Top of RECORDS FOR THIS TASK
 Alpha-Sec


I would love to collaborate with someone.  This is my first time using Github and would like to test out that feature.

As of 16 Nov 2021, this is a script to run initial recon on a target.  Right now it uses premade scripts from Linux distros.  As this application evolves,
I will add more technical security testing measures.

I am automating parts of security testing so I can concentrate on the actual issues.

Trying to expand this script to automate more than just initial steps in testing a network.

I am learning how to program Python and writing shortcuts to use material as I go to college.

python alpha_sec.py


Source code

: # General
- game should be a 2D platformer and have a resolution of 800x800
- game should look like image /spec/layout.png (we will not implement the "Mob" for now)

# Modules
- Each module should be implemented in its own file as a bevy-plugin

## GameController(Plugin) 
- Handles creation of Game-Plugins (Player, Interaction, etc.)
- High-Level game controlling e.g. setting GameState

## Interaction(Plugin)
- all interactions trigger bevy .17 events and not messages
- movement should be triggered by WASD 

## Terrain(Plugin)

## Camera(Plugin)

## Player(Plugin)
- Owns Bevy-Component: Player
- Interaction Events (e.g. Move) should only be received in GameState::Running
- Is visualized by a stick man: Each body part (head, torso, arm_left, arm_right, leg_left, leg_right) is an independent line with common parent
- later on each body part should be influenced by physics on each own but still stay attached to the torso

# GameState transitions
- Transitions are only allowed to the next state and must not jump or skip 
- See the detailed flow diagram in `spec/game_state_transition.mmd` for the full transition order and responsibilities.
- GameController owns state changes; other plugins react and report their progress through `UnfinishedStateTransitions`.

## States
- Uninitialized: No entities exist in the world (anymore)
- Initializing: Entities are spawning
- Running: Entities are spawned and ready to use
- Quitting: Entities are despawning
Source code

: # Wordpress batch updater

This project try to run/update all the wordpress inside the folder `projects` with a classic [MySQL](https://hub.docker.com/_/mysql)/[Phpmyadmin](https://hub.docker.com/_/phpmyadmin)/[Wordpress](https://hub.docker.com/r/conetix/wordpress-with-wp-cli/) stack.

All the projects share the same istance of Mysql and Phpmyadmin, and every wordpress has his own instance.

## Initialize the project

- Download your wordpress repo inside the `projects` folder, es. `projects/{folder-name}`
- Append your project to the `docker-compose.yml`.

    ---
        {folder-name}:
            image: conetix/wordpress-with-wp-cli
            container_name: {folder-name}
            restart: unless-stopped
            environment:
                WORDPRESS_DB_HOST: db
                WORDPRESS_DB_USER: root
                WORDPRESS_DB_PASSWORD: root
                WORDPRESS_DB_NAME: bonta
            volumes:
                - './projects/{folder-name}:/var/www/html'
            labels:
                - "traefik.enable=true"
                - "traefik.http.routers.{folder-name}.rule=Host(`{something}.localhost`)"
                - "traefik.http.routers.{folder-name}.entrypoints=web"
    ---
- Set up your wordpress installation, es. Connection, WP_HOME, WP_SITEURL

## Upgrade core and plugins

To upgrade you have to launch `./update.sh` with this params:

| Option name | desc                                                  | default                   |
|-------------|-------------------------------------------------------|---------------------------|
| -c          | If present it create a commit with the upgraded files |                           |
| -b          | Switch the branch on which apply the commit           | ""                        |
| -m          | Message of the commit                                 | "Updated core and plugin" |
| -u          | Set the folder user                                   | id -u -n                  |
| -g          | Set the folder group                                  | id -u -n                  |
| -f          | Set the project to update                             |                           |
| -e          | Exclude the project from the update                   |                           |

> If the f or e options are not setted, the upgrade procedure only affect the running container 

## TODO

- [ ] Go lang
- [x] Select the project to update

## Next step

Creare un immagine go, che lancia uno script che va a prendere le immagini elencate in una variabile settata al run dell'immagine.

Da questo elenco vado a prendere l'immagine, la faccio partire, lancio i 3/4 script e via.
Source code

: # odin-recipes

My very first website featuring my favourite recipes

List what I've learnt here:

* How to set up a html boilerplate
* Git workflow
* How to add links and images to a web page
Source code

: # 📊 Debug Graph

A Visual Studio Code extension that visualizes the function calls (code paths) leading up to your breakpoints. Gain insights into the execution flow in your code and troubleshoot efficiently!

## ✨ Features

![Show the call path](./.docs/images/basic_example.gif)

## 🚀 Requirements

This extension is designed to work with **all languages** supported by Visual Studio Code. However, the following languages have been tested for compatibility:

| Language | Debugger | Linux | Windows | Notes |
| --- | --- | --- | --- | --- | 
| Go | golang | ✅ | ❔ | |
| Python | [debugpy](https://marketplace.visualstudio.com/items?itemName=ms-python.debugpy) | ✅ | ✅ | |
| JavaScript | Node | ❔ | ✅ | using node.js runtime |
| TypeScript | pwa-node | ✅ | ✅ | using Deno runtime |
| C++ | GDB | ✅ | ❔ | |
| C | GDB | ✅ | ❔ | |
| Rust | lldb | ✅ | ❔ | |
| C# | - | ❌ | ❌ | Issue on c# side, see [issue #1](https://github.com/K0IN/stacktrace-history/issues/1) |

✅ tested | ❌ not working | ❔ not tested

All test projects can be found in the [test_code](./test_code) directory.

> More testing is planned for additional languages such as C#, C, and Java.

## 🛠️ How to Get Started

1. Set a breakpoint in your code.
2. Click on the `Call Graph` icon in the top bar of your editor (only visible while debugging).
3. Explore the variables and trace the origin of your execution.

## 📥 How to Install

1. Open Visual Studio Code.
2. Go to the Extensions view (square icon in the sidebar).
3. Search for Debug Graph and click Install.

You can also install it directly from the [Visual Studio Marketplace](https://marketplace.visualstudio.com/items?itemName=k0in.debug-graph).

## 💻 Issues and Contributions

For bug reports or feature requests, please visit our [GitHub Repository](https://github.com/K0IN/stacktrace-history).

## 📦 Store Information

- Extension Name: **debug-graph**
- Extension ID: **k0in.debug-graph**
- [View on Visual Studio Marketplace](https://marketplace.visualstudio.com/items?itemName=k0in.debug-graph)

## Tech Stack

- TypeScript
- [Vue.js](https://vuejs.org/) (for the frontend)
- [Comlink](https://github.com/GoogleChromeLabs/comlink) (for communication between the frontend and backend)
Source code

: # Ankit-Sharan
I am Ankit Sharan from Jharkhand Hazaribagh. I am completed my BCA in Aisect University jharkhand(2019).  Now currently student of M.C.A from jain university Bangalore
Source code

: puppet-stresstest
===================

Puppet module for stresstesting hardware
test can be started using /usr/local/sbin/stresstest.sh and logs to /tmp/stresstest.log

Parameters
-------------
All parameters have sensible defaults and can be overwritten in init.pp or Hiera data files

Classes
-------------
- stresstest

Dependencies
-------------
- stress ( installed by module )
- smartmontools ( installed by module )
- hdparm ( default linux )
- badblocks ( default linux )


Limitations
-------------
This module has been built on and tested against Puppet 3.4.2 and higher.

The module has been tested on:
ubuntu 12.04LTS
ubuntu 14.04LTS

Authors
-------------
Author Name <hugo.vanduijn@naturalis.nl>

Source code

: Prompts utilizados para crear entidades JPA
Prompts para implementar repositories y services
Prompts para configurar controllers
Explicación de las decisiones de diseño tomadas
Bottom of RECORDS FOR THIS TASK
AIM OF THE EXERCISE — Which lines above include "only"? Show each of them by copying it.

ANSWER SPACE —
- Interaction Events (e.g. Move) should only be received in GameState::Running
- Transitions are only allowed to the next state and must not jump or skip 
> If the f or e options are not setted, the upgrade procedure only affect the running container 
2. Click on the `Call Graph` icon in the top bar of your editor (only visible while debugging).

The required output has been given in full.